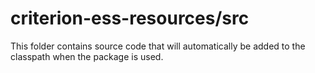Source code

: # criterion-ess-resources/src

This folder contains source code that will automatically be added to the classpath when
the package is used.
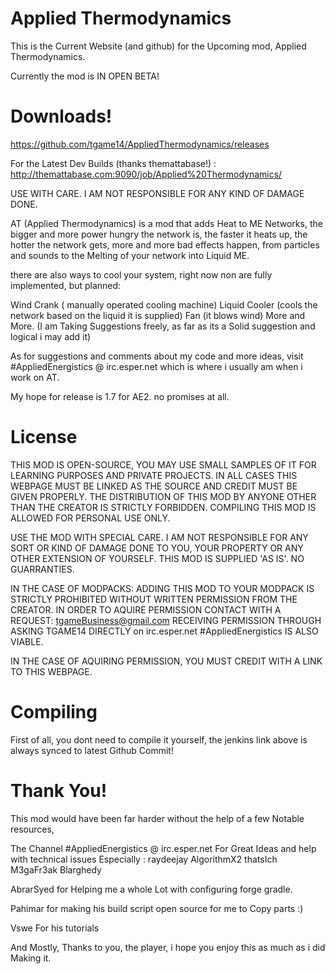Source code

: Applied Thermodynamics
==================
This is the Current Website (and github) for the Upcoming mod, Applied Thermodynamics.

Currently the mod is IN OPEN BETA!


Downloads!
==================
https://github.com/tgame14/AppliedThermodynamics/releases

For the Latest Dev Builds (thanks themattabase!) :
http://themattabase.com:9090/job/Applied%20Thermodynamics/

USE WITH CARE. I AM NOT RESPONSIBLE FOR ANY KIND OF DAMAGE DONE.

AT (Applied Thermodynamics) is a mod that adds Heat to ME Networks, the bigger and more power hungry the network is, the faster it heats up,
the hotter the network gets, more and more bad effects happen, from particles and sounds to the Melting of your network into Liquid ME.

there are also ways to cool your system, right now non are fully implemented, but planned:

Wind Crank ( manually operated cooling machine)
Liquid Cooler (cools the network based on the liquid it is supplied)
Fan (it blows wind)
More and More. (I am Taking Suggestions freely, as far as its a Solid suggestion and logical i may add it)

As for suggestions and comments about my code and more ideas, visit #AppliedEnergistics @ irc.esper.net which is where i usually am when i work on AT.

My hope for release is 1.7 for AE2. no promises at all.


License
=========
THIS MOD IS OPEN-SOURCE, YOU MAY USE SMALL SAMPLES OF IT FOR LEARNING PURPOSES AND PRIVATE PROJECTS.
IN ALL CASES THIS WEBPAGE MUST BE LINKED AS THE SOURCE AND CREDIT MUST BE GIVEN PROPERLY.
THE DISTRIBUTION OF THIS MOD BY ANYONE OTHER THAN THE CREATOR IS STRICTLY FORBIDDEN.
COMPILING THIS MOD IS ALLOWED FOR PERSONAL USE ONLY.

USE THE MOD WITH SPECIAL CARE. I AM NOT RESPONSIBLE FOR ANY SORT OR KIND OF DAMAGE DONE TO YOU,
YOUR PROPERTY OR ANY OTHER EXTENSION OF YOURSELF. THIS MOD IS SUPPLIED 'AS IS'. NO GUARRANTIES.

IN THE CASE OF MODPACKS:
ADDING THIS MOD TO YOUR MODPACK IS STRICTLY PROHIBITED WITHOUT WRITTEN PERMISSION FROM THE CREATOR.
IN ORDER TO AQUIRE PERMISSION CONTACT WITH A REQUEST: tgameBusiness@gmail.com
RECEIVING PERMISSION THROUGH ASKING TGAME14 DIRECTLY on irc.esper.net #AppliedEnergistics IS ALSO VIABLE.

IN THE CASE OF AQUIRING PERMISSION, YOU MUST CREDIT WITH A LINK TO THIS WEBPAGE.

Compiling
=========
First of all, you dont need to compile it yourself, the jenkins link above is always synced to latest Github Commit!



Thank You!
=========
This mod would have been far harder without the help of a few Notable resources,

The Channel #AppliedEnergistics @ irc.esper.net For Great Ideas and help with technical issues Especially :
raydeejay
AlgorithmX2
thatsIch
M3gaFr3ak
Blarghedy


AbrarSyed for Helping me a whole Lot with configuring forge gradle.

Pahimar for making his build script open source for me to Copy parts :)

Vswe For his tutorials

And Mostly, Thanks to you, the player, i hope you enjoy this as much as i did Making it.
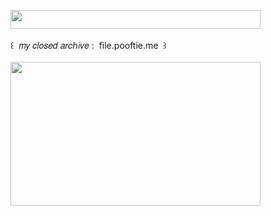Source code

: <img width="400" height="30" src="https://middlepot.com/img/lacey.png">\
  \
 ‌ ‌ ‌ ‌ ‌ ‌ ‌ ‌ ‌ ‌ ‌ ‌ ‌꒰ ‌ 𝑚𝑦 𝑐𝑙𝑜𝑠𝑒𝑑 𝑎𝑟𝑐ℎ𝑖𝑣𝑒 : ‌ file.pooftie.me ‌ ꒱\
  \
<a href="https://file.pooftie.me"><img width="400" height="230" src="https://middlepot.com/img/memory.jpg"></a>

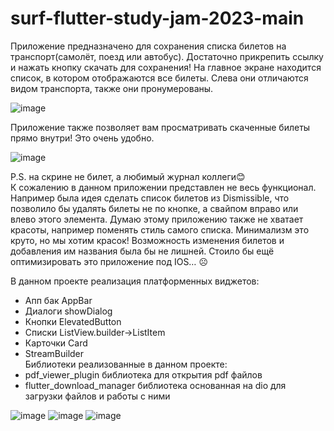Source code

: # surf-flutter-study-jam-2023-main
 
Приложение предназначено для сохранения списка билетов на транспорт(самолёт, поезд или автобус). Достаточно прикрепить ссылку и нажать кнопку скачать для сохранения! 
На главное экране находится список, в котором отображаются все билеты. Слева они отличаются видом транспорта, также они пронумерованы.<br/>

![image](https://user-images.githubusercontent.com/81572621/230785348-65331677-c182-4201-9106-3b8cca32830c.png)

Приложение также позволяет вам просматривать скаченные билеты прямо внутри! Это очень удобно.<br/>

![image](https://user-images.githubusercontent.com/81572621/230785362-4b9517ef-c9a9-42ce-a1b7-5910f828b915.png)


P.S. на скрине не билет, а любимый журнал коллеги😊<br/>
К сожалению в данном приложении представлен не весь функционал. Например была идея сделать список билетов из Dismissible, что позволило бы удалять билеты не по кнопке, а свайпом вправо или влево этого элемента. Думаю этому приложению также не хватает красоты, например поменять стиль самого списка. Минимализм это круто, но мы хотим красок! Возможность изменения билетов и добавления им названия была бы не лишней.
Стоило бы ещё оптимизировать это приложение под IOS… ☹ 

В данном проекте реализация платформенных виджетов:
- Апп бак AppBar
- Диалоги showDialog
- Кнопки ElevatedButton
- Списки ListView.builder->ListItem
- Карточки Card
- StreamBuilder<br/>
Библиотеки реализованные в данном проекте:
- pdf_viewer_plugin библиотека для открытия pdf файлов
- flutter_download_manager библиотека основанная на dio для загрузки файлов и работы с ними


![image](https://user-images.githubusercontent.com/81572621/230799593-a4c4a762-a716-4613-9c7f-8e9a5f277535.png)
![image](https://user-images.githubusercontent.com/81572621/230799602-8f177daa-93ac-4c50-8d65-dcd0b56a9530.png)
![image](https://user-images.githubusercontent.com/81572621/230799609-96ee6848-daba-4cf3-82b6-2859c62fa24b.png)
-.-.-
→ TASK BRIEF: Set down each entry again exactly as written. Pictures stay out.

→ EXERCISE OUTPUT:
Source code

: # criterion-ess-resources/src

This folder contains source code that will automatically be added to the classpath when
the package is used.
Source code

: Applied Thermodynamics
==================
This is the Current Website (and github) for the Upcoming mod, Applied Thermodynamics.

Currently the mod is IN OPEN BETA!


Downloads!
==================
https://github.com/tgame14/AppliedThermodynamics/releases

For the Latest Dev Builds (thanks themattabase!) :
http://themattabase.com:9090/job/Applied%20Thermodynamics/

USE WITH CARE. I AM NOT RESPONSIBLE FOR ANY KIND OF DAMAGE DONE.

AT (Applied Thermodynamics) is a mod that adds Heat to ME Networks, the bigger and more power hungry the network is, the faster it heats up,
the hotter the network gets, more and more bad effects happen, from particles and sounds to the Melting of your network into Liquid ME.

there are also ways to cool your system, right now non are fully implemented, but planned:

Wind Crank ( manually operated cooling machine)
Liquid Cooler (cools the network based on the liquid it is supplied)
Fan (it blows wind)
More and More. (I am Taking Suggestions freely, as far as its a Solid suggestion and logical i may add it)

As for suggestions and comments about my code and more ideas, visit #AppliedEnergistics @ irc.esper.net which is where i usually am when i work on AT.

My hope for release is 1.7 for AE2. no promises at all.


License
=========
THIS MOD IS OPEN-SOURCE, YOU MAY USE SMALL SAMPLES OF IT FOR LEARNING PURPOSES AND PRIVATE PROJECTS.
IN ALL CASES THIS WEBPAGE MUST BE LINKED AS THE SOURCE AND CREDIT MUST BE GIVEN PROPERLY.
THE DISTRIBUTION OF THIS MOD BY ANYONE OTHER THAN THE CREATOR IS STRICTLY FORBIDDEN.
COMPILING THIS MOD IS ALLOWED FOR PERSONAL USE ONLY.

USE THE MOD WITH SPECIAL CARE. I AM NOT RESPONSIBLE FOR ANY SORT OR KIND OF DAMAGE DONE TO YOU,
YOUR PROPERTY OR ANY OTHER EXTENSION OF YOURSELF. THIS MOD IS SUPPLIED 'AS IS'. NO GUARRANTIES.

IN THE CASE OF MODPACKS:
ADDING THIS MOD TO YOUR MODPACK IS STRICTLY PROHIBITED WITHOUT WRITTEN PERMISSION FROM THE CREATOR.
IN ORDER TO AQUIRE PERMISSION CONTACT WITH A REQUEST: tgameBusiness@gmail.com
RECEIVING PERMISSION THROUGH ASKING TGAME14 DIRECTLY on irc.esper.net #AppliedEnergistics IS ALSO VIABLE.

IN THE CASE OF AQUIRING PERMISSION, YOU MUST CREDIT WITH A LINK TO THIS WEBPAGE.

Compiling
=========
First of all, you dont need to compile it yourself, the jenkins link above is always synced to latest Github Commit!



Thank You!
=========
This mod would have been far harder without the help of a few Notable resources,

The Channel #AppliedEnergistics @ irc.esper.net For Great Ideas and help with technical issues Especially :
raydeejay
AlgorithmX2
thatsIch
M3gaFr3ak
Blarghedy


AbrarSyed for Helping me a whole Lot with configuring forge gradle.

Pahimar for making his build script open source for me to Copy parts :)

Vswe For his tutorials

And Mostly, Thanks to you, the player, i hope you enjoy this as much as i did Making it.
Source code

: <img width="400" height="30" src="https://middlepot.com/img/lacey.png">\
  \
 ‌ ‌ ‌ ‌ ‌ ‌ ‌ ‌ ‌ ‌ ‌ ‌ ‌꒰ ‌ 𝑚𝑦 𝑐𝑙𝑜𝑠𝑒𝑑 𝑎𝑟𝑐ℎ𝑖𝑣𝑒 : ‌ file.pooftie.me ‌ ꒱\
  \
<a href="https://file.pooftie.me"><img width="400" height="230" src="https://middlepot.com/img/memory.jpg"></a>

Source code

: # surf-flutter-study-jam-2023-main
 
Приложение предназначено для сохранения списка билетов на транспорт(самолёт, поезд или автобус). Достаточно прикрепить ссылку и нажать кнопку скачать для сохранения! 
На главное экране находится список, в котором отображаются все билеты. Слева они отличаются видом транспорта, также они пронумерованы.<br/>

![image](https://user-images.githubusercontent.com/81572621/230785348-65331677-c182-4201-9106-3b8cca32830c.png)

Приложение также позволяет вам просматривать скаченные билеты прямо внутри! Это очень удобно.<br/>

![image](https://user-images.githubusercontent.com/81572621/230785362-4b9517ef-c9a9-42ce-a1b7-5910f828b915.png)


P.S. на скрине не билет, а любимый журнал коллеги😊<br/>
К сожалению в данном приложении представлен не весь функционал. Например была идея сделать список билетов из Dismissible, что позволило бы удалять билеты не по кнопке, а свайпом вправо или влево этого элемента. Думаю этому приложению также не хватает красоты, например поменять стиль самого списка. Минимализм это круто, но мы хотим красок! Возможность изменения билетов и добавления им названия была бы не лишней.
Стоило бы ещё оптимизировать это приложение под IOS… ☹ 

В данном проекте реализация платформенных виджетов:
- Апп бак AppBar
- Диалоги showDialog
- Кнопки ElevatedButton
- Списки ListView.builder->ListItem
- Карточки Card
- StreamBuilder<br/>
Библиотеки реализованные в данном проекте:
- pdf_viewer_plugin библиотека для открытия pdf файлов
- flutter_download_manager библиотека основанная на dio для загрузки файлов и работы с ними


![image](https://user-images.githubusercontent.com/81572621/230799593-a4c4a762-a716-4613-9c7f-8e9a5f277535.png)
![image](https://user-images.githubusercontent.com/81572621/230799602-8f177daa-93ac-4c50-8d65-dcd0b56a9530.png)
![image](https://user-images.githubusercontent.com/81572621/230799609-96ee6848-daba-4cf3-82b6-2859c62fa24b.png)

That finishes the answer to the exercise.